The UK’s top 10 brands by value remain the same this year as in 2014, according to Millward Brown’s latest BrandZ ranking, but half of the brands included have seen a decline in value with the overall value down 4% compared to last year.
Perhaps unsurprisingly, given its recent £6.38bn reported financial loss, Tesco saw the biggest fall in brand value (37%) but despite the decline it only drops back one position in the UK top 10 to 6th, with a brand value of $9.4bn.
“The middle sector of retail is being squeezed by the discounters and Tesco is suffering disproportionately because it is the biggest and has got the most to lose,” says Walshe. “Tesco is still strong but it has lost differentiation and as a result its brand has weakened.”
Tesco drops out of the global top 100 for the first time as a result, but Walshe reckons it is back on the right track again under the leadership of new CEO Dave Lewis.
Within the banking sector HSBC, Barclays and Standard Chartered have all suffered a decline in brand value. HSBC’s has dropped 11% to $24bn but it remains the UK’s second most valuable brand, placing it 35th in the global ranking. Barclays’ brand value has fallen 7% to $8.8bn and Standard Chartered’s decline has been even steeper, falling 25% to $6.9bn.
The banking sector continues to be dogged by regulatory scandals and government fines, which have impacted both on brands’ reputations and their financial performance.
Vodafone is by far the most valuable UK brand at $38.5bn, up 6% on 2014, and with a global ranking of 23. It is the fourth largest telecoms provider behind US firm AT&T, worth $89.5bn; Verizon, valued at $86bn, in which Vodafone had a 45% share until last year; and China Mobile, with a brand value of $59.9bn.
BT is the UK’s fastest growing brand after increasing value by 17% to $18bn, although its rate of growth has slowed compared to last year when its move into sports broadcasting with BT Sport helped its value rocket 61%. BT holds steady as the UK’s fourth most valuable brand but it moves up six positions in the global ranking to 58th.

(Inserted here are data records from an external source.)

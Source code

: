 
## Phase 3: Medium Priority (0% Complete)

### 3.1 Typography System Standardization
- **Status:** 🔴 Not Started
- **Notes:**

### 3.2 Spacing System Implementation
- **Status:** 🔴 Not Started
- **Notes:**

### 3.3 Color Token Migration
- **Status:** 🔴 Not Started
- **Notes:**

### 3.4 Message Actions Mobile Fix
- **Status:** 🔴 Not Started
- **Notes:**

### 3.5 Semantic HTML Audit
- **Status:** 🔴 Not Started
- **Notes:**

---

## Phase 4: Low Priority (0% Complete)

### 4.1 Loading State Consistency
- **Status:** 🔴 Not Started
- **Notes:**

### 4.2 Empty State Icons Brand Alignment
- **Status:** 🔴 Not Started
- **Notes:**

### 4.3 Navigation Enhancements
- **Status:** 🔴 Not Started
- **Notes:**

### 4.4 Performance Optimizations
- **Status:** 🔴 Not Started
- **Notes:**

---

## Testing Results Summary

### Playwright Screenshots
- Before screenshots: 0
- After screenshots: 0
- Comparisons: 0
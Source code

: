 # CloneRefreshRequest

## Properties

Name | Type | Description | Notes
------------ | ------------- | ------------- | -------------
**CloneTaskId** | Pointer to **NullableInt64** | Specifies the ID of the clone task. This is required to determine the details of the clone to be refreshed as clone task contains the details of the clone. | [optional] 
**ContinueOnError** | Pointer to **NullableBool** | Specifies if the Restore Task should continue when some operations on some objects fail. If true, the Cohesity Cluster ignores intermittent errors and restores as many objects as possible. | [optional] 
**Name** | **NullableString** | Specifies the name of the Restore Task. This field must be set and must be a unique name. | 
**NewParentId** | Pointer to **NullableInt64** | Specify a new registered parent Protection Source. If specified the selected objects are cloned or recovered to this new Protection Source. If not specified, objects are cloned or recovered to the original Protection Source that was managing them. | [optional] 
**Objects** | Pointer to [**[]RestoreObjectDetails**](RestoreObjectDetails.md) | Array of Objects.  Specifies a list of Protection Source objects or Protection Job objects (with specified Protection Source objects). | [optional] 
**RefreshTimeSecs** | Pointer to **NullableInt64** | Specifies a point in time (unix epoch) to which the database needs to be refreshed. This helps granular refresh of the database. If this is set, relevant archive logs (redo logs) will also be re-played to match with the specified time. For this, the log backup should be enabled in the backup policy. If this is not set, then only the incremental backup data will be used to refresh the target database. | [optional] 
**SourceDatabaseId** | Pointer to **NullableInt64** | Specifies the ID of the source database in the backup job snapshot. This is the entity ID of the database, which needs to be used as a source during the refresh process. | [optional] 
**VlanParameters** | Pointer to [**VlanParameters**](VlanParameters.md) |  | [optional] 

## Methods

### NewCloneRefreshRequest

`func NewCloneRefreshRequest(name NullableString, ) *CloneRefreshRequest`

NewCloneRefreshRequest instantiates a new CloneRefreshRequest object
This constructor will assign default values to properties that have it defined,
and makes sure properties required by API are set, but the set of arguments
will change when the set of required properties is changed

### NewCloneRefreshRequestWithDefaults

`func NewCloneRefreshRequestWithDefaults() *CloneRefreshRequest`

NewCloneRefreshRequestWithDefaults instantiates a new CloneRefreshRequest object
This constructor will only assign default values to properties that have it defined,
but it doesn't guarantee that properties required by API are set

With its acquisition of mobile operator EE nearing completion, it will become more of a threat in 2016 to Shell – the UK’s third most valuable brand, which remains static at $18.9bn this year.
In the 10 years of BrandZ lists, the combined value of the top 10 UK brands has increased 78%, from $83.2bn in 2006 to $149.2bn today, although growth stalled after 2010.
This far below the global top 10, however, which has grown at a much faster rate of 179% over the past 10 years, demonstrating that the UK’s top brands have much to do to catch up with their American and Asian counterparts.